__RECORDED DATA__:
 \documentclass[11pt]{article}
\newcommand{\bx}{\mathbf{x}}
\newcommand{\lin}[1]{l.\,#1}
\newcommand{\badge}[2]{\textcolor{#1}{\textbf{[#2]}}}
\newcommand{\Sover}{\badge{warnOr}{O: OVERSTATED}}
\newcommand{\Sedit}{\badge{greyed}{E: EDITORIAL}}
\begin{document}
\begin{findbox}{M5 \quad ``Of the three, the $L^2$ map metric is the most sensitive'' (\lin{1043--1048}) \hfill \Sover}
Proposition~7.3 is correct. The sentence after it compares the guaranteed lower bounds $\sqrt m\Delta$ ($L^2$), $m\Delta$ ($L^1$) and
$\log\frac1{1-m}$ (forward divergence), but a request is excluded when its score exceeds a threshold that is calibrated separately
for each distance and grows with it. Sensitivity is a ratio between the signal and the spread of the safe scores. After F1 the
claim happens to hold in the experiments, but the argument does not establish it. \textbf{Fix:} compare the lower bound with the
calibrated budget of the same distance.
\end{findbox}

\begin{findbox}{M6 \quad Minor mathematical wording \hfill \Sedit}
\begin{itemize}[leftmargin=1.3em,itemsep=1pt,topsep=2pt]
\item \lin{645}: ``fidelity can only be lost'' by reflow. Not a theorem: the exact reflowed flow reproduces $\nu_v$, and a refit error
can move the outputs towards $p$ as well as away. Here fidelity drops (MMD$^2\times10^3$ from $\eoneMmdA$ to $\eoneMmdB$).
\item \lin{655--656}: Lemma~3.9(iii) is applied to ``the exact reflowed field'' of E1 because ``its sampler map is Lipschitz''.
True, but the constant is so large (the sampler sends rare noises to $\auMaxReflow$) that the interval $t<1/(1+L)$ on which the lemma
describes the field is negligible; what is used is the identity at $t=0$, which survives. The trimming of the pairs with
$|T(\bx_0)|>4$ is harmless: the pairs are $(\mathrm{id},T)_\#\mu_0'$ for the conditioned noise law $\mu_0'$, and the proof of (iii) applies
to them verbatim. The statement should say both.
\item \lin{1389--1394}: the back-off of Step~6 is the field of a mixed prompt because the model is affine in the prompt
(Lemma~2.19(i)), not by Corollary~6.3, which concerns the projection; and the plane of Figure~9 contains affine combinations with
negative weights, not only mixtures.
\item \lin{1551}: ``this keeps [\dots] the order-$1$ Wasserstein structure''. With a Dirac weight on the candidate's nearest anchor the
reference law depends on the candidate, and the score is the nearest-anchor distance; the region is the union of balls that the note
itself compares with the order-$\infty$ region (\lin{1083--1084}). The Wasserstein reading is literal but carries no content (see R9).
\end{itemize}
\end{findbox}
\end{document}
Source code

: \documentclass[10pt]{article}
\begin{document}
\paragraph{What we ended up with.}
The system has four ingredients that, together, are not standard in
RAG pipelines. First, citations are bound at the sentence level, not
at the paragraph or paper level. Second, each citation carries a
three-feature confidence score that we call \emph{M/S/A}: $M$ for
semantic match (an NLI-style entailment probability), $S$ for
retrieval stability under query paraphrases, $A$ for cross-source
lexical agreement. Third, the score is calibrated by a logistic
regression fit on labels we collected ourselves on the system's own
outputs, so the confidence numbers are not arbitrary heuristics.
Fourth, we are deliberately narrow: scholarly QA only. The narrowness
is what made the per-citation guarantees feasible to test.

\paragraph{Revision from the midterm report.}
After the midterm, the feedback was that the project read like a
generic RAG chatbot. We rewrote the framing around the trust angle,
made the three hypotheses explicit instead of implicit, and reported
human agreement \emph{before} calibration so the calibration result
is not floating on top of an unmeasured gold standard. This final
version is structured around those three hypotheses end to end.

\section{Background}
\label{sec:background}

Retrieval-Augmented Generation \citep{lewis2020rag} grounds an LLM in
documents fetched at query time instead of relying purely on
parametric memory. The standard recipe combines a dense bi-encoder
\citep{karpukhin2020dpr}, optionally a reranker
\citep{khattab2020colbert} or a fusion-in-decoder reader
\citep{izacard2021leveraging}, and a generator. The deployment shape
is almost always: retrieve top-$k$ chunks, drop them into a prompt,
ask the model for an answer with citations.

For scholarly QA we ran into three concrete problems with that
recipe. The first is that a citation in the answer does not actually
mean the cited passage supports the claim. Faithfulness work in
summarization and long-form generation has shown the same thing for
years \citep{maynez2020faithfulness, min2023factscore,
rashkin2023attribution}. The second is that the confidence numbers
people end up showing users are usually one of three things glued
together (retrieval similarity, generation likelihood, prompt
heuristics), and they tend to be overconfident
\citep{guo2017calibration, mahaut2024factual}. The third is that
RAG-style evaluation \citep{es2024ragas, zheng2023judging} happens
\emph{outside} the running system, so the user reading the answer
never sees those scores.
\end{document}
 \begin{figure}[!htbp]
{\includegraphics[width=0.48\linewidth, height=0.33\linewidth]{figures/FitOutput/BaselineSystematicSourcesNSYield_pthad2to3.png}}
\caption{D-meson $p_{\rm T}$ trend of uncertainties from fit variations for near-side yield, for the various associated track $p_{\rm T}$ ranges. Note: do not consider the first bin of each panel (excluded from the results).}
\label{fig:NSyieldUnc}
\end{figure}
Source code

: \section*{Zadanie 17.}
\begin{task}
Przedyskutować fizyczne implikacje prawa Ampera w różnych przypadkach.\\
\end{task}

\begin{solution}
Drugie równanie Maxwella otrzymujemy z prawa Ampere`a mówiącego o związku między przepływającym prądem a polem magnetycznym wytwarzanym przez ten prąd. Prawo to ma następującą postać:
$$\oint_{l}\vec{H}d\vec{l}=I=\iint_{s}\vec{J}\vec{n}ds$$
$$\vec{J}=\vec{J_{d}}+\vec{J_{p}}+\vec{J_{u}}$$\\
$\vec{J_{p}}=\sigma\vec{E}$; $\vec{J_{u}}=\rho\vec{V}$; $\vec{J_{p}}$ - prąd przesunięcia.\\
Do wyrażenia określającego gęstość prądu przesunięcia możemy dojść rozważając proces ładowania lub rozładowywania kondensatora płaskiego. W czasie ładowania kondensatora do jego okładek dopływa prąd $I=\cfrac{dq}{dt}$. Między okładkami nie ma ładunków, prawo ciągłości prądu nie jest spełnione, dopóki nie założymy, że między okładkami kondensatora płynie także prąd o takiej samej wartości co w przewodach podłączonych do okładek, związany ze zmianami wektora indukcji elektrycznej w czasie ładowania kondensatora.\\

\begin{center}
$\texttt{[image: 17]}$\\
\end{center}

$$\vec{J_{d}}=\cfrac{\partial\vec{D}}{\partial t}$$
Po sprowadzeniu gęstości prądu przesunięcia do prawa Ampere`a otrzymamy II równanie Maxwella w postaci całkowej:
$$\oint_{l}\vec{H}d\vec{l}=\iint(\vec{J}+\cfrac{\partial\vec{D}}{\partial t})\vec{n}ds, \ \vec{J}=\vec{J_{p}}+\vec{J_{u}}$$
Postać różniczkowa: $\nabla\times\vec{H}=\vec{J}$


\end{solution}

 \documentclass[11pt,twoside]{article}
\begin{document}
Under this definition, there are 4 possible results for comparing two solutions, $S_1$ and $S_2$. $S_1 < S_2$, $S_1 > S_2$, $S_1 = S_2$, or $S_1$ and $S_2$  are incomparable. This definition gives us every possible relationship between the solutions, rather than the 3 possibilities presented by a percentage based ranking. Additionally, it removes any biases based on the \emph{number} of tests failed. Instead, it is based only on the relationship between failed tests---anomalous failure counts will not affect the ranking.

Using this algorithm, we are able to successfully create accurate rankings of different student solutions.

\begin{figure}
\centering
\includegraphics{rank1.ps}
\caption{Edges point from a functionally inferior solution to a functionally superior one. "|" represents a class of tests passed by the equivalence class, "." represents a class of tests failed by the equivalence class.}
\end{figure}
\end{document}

__HOW TO COMPLETE THIS TASK__: Search the entries above for "anchor". Return every line that has it.

__WRITTEN RESPONSE__:
\item \lin{1551}: ``this keeps [\dots] the order-$1$ Wasserstein structure''. With a Dirac weight on the candidate's nearest anchor the
reference law depends on the candidate, and the score is the nearest-anchor distance; the region is the union of balls that the note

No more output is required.